■ Exercise requirements ■
Look through the records, and whenever a line includes the word "international", copy it.

(Records for processing begins)

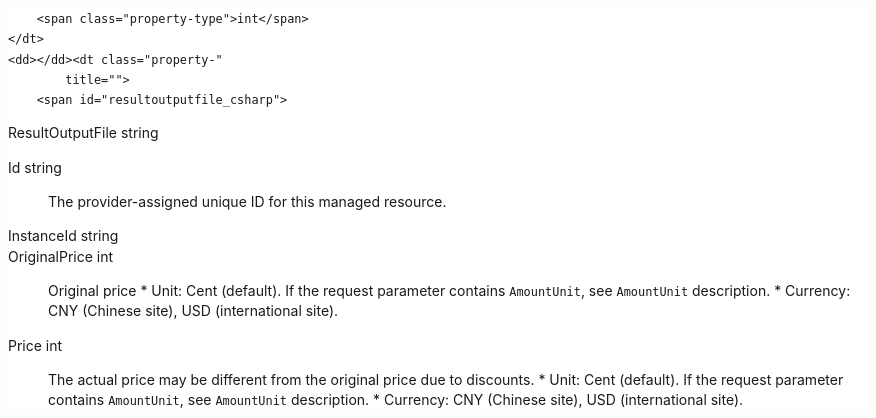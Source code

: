         <span class="property-type">int</span>
    </dt>
    <dd></dd><dt class="property-"
            title="">
        <span id="resultoutputfile_csharp">
<a data-swiftype-name="resource-property" data-swiftype-type="text" href="#resultoutputfile_csharp" style="color: inherit; text-decoration: inherit;">Result<wbr>Output<wbr>File</a>
</span>
        <span class="property-indicator"></span>
        <span class="property-type">string</span>
    </dt>
    <dd></dd></dl>
</pulumi-choosable>
</div>

<div>
<pulumi-choosable type="language" values="go">
<dl class="resources-properties"><dt class="property-"
            title="">
        <span id="id_go">
<a data-swiftype-name="resource-property" data-swiftype-type="text" href="#id_go" style="color: inherit; text-decoration: inherit;">Id</a>
</span>
        <span class="property-indicator"></span>
        <span class="property-type">string</span>
    </dt>
    <dd><p>The provider-assigned unique ID for this managed resource.</p>
</dd><dt class="property-"
            title="">
        <span id="instanceid_go">
<a data-swiftype-name="resource-property" data-swiftype-type="text" href="#instanceid_go" style="color: inherit; text-decoration: inherit;">Instance<wbr>Id</a>
</span>
        <span class="property-indicator"></span>
        <span class="property-type">string</span>
    </dt>
    <dd></dd><dt class="property-"
            title="">
        <span id="originalprice_go">
<a data-swiftype-name="resource-property" data-swiftype-type="text" href="#originalprice_go" style="color: inherit; text-decoration: inherit;">Original<wbr>Price</a>
</span>
        <span class="property-indicator"></span>
        <span class="property-type">int</span>
    </dt>
    <dd><p>Original price * Unit: Cent (default). If the request parameter contains <code>AmountUnit</code>, see <code>AmountUnit</code> description. * Currency: CNY (Chinese site), USD (international site).</p>
</dd><dt class="property-"
            title="">
        <span id="price_go">
<a data-swiftype-name="resource-property" data-swiftype-type="text" href="#price_go" style="color: inherit; text-decoration: inherit;">Price</a>
</span>
        <span class="property-indicator"></span>
        <span class="property-type">int</span>
    </dt>
    <dd><p>The actual price may be different from the original price due to discounts. * Unit: Cent (default). If the request parameter contains <code>AmountUnit</code>, see <code>AmountUnit</code> description. * Currency: CNY (Chinese site), USD (international site).</p>
</dd><dt class="property-"
            title="">
        <span id="amountunit_go">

(Records for processing ends)

■ Result for this task ■
    <dd><p>Original price * Unit: Cent (default). If the request parameter contains <code>AmountUnit</code>, see <code>AmountUnit</code> description. * Currency: CNY (Chinese site), USD (international site).</p>
    <dd><p>The actual price may be different from the original price due to discounts. * Unit: Cent (default). If the request parameter contains <code>AmountUnit</code>, see <code>AmountUnit</code> description. * Currency: CNY (Chinese site), USD (international site).</p>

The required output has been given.